>>>

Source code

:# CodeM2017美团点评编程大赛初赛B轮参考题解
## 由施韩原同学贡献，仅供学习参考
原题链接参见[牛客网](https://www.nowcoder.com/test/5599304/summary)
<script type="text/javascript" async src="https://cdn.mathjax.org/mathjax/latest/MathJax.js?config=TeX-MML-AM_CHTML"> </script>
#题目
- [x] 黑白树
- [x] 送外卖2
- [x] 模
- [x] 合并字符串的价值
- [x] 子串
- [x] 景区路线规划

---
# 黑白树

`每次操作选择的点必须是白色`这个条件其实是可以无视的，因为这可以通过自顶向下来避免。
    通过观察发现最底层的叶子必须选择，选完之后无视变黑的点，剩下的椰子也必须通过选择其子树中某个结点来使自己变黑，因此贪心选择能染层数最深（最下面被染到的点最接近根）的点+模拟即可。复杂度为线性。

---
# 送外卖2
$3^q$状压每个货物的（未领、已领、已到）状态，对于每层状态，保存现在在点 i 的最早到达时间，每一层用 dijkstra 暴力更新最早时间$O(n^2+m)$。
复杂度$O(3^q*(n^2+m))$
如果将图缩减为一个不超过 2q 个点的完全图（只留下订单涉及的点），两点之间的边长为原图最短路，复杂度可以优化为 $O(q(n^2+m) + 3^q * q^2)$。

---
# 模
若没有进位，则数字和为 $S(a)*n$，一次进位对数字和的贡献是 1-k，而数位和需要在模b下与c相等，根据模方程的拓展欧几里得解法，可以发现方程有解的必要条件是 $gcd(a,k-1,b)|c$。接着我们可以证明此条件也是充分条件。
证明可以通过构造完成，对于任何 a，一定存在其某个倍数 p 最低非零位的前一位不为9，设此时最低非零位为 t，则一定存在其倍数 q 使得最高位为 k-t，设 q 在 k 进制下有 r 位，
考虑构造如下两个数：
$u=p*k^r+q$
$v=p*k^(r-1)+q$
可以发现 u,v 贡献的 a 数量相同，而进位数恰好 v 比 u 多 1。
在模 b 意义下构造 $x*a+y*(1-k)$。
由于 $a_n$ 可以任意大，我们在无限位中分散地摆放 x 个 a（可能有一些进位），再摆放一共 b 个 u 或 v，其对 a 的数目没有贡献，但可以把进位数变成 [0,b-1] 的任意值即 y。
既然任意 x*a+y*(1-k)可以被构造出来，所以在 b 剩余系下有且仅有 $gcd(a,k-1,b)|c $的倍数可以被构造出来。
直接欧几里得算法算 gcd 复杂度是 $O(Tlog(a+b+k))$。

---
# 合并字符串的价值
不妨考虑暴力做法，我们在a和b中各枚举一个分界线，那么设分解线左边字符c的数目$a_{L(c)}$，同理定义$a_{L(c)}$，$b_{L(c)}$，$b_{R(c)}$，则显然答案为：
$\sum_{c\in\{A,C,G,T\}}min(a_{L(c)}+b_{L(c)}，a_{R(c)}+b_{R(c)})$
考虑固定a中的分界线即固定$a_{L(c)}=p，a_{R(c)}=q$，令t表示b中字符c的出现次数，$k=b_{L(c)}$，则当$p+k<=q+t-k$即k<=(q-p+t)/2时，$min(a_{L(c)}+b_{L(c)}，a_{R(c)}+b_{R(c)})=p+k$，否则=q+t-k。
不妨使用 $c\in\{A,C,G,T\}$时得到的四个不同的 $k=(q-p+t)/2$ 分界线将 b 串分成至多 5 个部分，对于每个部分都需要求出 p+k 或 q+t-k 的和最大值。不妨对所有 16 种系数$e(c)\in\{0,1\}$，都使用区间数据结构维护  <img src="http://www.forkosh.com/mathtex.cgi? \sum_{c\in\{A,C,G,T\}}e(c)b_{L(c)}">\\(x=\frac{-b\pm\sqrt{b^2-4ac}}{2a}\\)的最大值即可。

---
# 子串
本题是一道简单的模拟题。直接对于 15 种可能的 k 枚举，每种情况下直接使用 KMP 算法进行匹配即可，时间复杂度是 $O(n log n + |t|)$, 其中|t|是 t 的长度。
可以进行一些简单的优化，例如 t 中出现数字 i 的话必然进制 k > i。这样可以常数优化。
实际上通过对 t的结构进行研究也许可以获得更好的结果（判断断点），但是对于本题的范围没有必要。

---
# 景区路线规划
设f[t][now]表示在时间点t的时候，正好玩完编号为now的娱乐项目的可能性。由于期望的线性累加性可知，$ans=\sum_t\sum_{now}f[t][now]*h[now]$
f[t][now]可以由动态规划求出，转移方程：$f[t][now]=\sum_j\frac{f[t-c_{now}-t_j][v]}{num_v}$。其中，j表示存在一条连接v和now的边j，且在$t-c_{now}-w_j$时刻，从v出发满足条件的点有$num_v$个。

<<<

Give back the material above in full, exactly as it reads.

* Your solution *
Source code

:# CodeM2017美团点评编程大赛初赛B轮参考题解
## 由施韩原同学贡献，仅供学习参考
原题链接参见[牛客网](https://www.nowcoder.com/test/5599304/summary)
<script type="text/javascript" async src="https://cdn.mathjax.org/mathjax/latest/MathJax.js?config=TeX-MML-AM_CHTML"> </script>
#题目
- [x] 黑白树
- [x] 送外卖2
- [x] 模
- [x] 合并字符串的价值
- [x] 子串
- [x] 景区路线规划

---
# 黑白树

`每次操作选择的点必须是白色`这个条件其实是可以无视的，因为这可以通过自顶向下来避免。
    通过观察发现最底层的叶子必须选择，选完之后无视变黑的点，剩下的椰子也必须通过选择其子树中某个结点来使自己变黑，因此贪心选择能染层数最深（最下面被染到的点最接近根）的点+模拟即可。复杂度为线性。

---
# 送外卖2
$3^q$状压每个货物的（未领、已领、已到）状态，对于每层状态，保存现在在点 i 的最早到达时间，每一层用 dijkstra 暴力更新最早时间$O(n^2+m)$。
复杂度$O(3^q*(n^2+m))$
如果将图缩减为一个不超过 2q 个点的完全图（只留下订单涉及的点），两点之间的边长为原图最短路，复杂度可以优化为 $O(q(n^2+m) + 3^q * q^2)$。

---
# 模
若没有进位，则数字和为 $S(a)*n$，一次进位对数字和的贡献是 1-k，而数位和需要在模b下与c相等，根据模方程的拓展欧几里得解法，可以发现方程有解的必要条件是 $gcd(a,k-1,b)|c$。接着我们可以证明此条件也是充分条件。
证明可以通过构造完成，对于任何 a，一定存在其某个倍数 p 最低非零位的前一位不为9，设此时最低非零位为 t，则一定存在其倍数 q 使得最高位为 k-t，设 q 在 k 进制下有 r 位，
考虑构造如下两个数：
$u=p*k^r+q$
$v=p*k^(r-1)+q$
可以发现 u,v 贡献的 a 数量相同，而进位数恰好 v 比 u 多 1。
在模 b 意义下构造 $x*a+y*(1-k)$。
由于 $a_n$ 可以任意大，我们在无限位中分散地摆放 x 个 a（可能有一些进位），再摆放一共 b 个 u 或 v，其对 a 的数目没有贡献，但可以把进位数变成 [0,b-1] 的任意值即 y。
既然任意 x*a+y*(1-k)可以被构造出来，所以在 b 剩余系下有且仅有 $gcd(a,k-1,b)|c $的倍数可以被构造出来。
直接欧几里得算法算 gcd 复杂度是 $O(Tlog(a+b+k))$。

---
# 合并字符串的价值
不妨考虑暴力做法，我们在a和b中各枚举一个分界线，那么设分解线左边字符c的数目$a_{L(c)}$，同理定义$a_{L(c)}$，$b_{L(c)}$，$b_{R(c)}$，则显然答案为：
$\sum_{c\in\{A,C,G,T\}}min(a_{L(c)}+b_{L(c)}，a_{R(c)}+b_{R(c)})$
考虑固定a中的分界线即固定$a_{L(c)}=p，a_{R(c)}=q$，令t表示b中字符c的出现次数，$k=b_{L(c)}$，则当$p+k<=q+t-k$即k<=(q-p+t)/2时，$min(a_{L(c)}+b_{L(c)}，a_{R(c)}+b_{R(c)})=p+k$，否则=q+t-k。
不妨使用 $c\in\{A,C,G,T\}$时得到的四个不同的 $k=(q-p+t)/2$ 分界线将 b 串分成至多 5 个部分，对于每个部分都需要求出 p+k 或 q+t-k 的和最大值。不妨对所有 16 种系数$e(c)\in\{0,1\}$，都使用区间数据结构维护  <img src="http://www.forkosh.com/mathtex.cgi? \sum_{c\in\{A,C,G,T\}}e(c)b_{L(c)}">\\(x=\frac{-b\pm\sqrt{b^2-4ac}}{2a}\\)的最大值即可。

---
# 子串
本题是一道简单的模拟题。直接对于 15 种可能的 k 枚举，每种情况下直接使用 KMP 算法进行匹配即可，时间复杂度是 $O(n log n + |t|)$, 其中|t|是 t 的长度。
可以进行一些简单的优化，例如 t 中出现数字 i 的话必然进制 k > i。这样可以常数优化。
实际上通过对 t的结构进行研究也许可以获得更好的结果（判断断点），但是对于本题的范围没有必要。

---
# 景区路线规划
设f[t][now]表示在时间点t的时候，正好玩完编号为now的娱乐项目的可能性。由于期望的线性累加性可知，$ans=\sum_t\sum_{now}f[t][now]*h[now]$
f[t][now]可以由动态规划求出，转移方程：$f[t][now]=\sum_j\frac{f[t-c_{now}-t_j][v]}{num_v}$。其中，j表示存在一条连接v和now的边j，且在$t-c_{now}-w_j$时刻，从v出发满足条件的点有$num_v$个。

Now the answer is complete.